In tracing the fluid storyline of the Bible, Dr. Keller has first focused on the early chapters of Genesis, emphasizing both the ordained purpose of creation and the great Fall of humanity. The latter addresses the pressing question: what is wrong with the world? Scripture explains that Sin is responsible for the seen destruction and chaos. Through a close reading of the story of Cain and Able in Genesis 4: 1-10, Keller draws attention to the significant aspects of Sin—its potency and subtlety—as well as to the text’s foreshadow to the coming Messiah who will conquer Sin, once and for all.
Foremost, God’s description of Sin stresses its deadly power. In this story, Cain becomes angry when the Lord is not pleased with his offering. Then, the Lord comes to him, and tells him, “But if you do not do what is right, Sin is crouching at the door. Its desire is to have you, but you must master it.” This image characterizes Sin as a predatory animal lurking in the shadows, eagerly waiting to kill its prey at the opportune time. It seems from this verse that Sin is an abiding, growing presence. A person is not overcome by it in a single action, but in a series of actions through which sin gains dominance in one’s life. In a quote from Mere Christianity, C.S. Lewis suggests that the “bigness or the smallness of the sin seen from the outside is not what really matters,” but it is the “twist in the central self” that dooms a man to destruction. Reflecting on this thought, Dr. Keller explains that first “you do sin, but then sin does you,” unless one turns to God in repentance. This picture of sin “crouching” also points to its hidden nature. It does not pounce on a person in plain sight, but stalks about in the darkness, in the places where vision is obscured. This is evident in the way one seeks to rationalize his or her shortcomings. When ignored, this force will overtake and kill a person; it should not be taken lightly.

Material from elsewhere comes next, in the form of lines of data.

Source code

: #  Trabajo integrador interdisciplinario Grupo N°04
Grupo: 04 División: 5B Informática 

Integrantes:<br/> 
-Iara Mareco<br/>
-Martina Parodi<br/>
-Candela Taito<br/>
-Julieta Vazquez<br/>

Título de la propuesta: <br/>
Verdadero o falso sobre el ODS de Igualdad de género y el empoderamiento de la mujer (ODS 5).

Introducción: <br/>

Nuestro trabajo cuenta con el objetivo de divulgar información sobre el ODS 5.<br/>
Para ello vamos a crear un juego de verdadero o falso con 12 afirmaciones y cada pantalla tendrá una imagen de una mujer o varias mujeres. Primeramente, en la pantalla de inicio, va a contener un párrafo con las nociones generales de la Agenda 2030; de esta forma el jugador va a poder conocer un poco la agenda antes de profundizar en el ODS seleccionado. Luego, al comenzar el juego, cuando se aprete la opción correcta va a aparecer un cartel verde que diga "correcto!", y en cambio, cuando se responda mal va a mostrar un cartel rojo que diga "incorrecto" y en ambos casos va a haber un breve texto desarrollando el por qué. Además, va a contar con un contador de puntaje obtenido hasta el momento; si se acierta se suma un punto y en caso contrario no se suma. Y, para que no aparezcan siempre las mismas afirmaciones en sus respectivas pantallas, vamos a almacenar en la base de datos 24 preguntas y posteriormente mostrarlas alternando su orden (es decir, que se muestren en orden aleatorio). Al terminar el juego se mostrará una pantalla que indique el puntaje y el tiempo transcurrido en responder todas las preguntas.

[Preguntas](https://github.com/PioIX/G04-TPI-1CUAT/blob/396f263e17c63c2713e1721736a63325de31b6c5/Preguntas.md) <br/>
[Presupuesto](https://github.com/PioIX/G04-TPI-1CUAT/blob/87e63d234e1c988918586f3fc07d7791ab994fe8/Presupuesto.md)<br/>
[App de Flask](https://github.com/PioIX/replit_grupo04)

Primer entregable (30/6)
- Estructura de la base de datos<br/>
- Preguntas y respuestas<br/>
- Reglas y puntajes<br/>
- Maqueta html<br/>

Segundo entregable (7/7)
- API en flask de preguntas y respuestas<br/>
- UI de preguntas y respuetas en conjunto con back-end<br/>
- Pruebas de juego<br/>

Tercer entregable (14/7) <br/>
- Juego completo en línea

Next, this narrative highlights the subtlety of Sin. The account clearly states that God looks upon Abel and his offering with favor, but does not look upon Cain and his offering with approval. This suggests that God prospers one, but not the other. Yet, no explanation is offered as to why God is displeased with Cain. Outwardly, they appear nearly identical—both present sacrifices before the Lord. Looking carefully at different verses, Dr. Keller explains that it’s a hidden issue of Cain’s heart. While Abel brought the firstborn of his flock, Cain brought forth some fruits of the soil. Since he cannot be sure of the increase of his flock without new offspring, offering a firstborn lamb demonstrated great faith on Abel’s part. However, Cain needs little faith to bring forth only a portion from his plentiful produce. In God’s eyes, Abel expresses gratitude and trust, while Cain seeks to earn his favor.
Then, when Cain murders Abel, God comes asking questions of Cain saying, “Where is your brother Abel” and “What have you done?” This is not to gain insight but to reveal to Cain his own heart. God, in his grace, has come to counsel him. However, God says in Genesis 4:10b (NASB), “The voice of your brother’s blood is crying to Me from the ground.” In other words, God, being just, cannot ignore sin. In this case, it is the shedding of innocent blood. The Lord’s response demonstrates his gracious and just character.

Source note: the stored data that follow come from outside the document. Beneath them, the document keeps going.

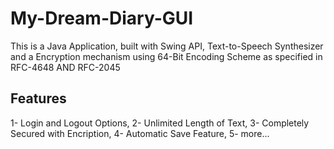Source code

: # My-Dream-Diary-GUI
This is a Java Application, built with Swing API, Text-to-Speech Synthesizer and a  Encryption mechanism using 64-Bit Encoding Scheme as specified in RFC-4648 AND RFC-2045
## Features
1- Login and Logout Options,
2- Unlimited Length of Text,
3- Completely Secured with Encription,
4- Automatic Save Feature,
5- more...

Finally, triumph over Sin comes through Jesus Christ, the ultimate Abel figure. Jesus appears to a people filled with Cain hearts. They outwardly follow religious practices in the name of God, offering sacrifices and observing the Law, but inwardly breed corruption. They see Jesus’ loving spirit, and they despise him. They condemn Jesus to death, but he goes willingly for the sake of destroying all sin and death in the world. According to the book of Hebrews, it is now his sprinkled blood that “speaks better than the blood of Able” over humanity. Since Jesus paid the full price for every sin committed, God can no longer condemn those who have received the blood of his Son. His justice is now offering grace and love and life everlasting to all.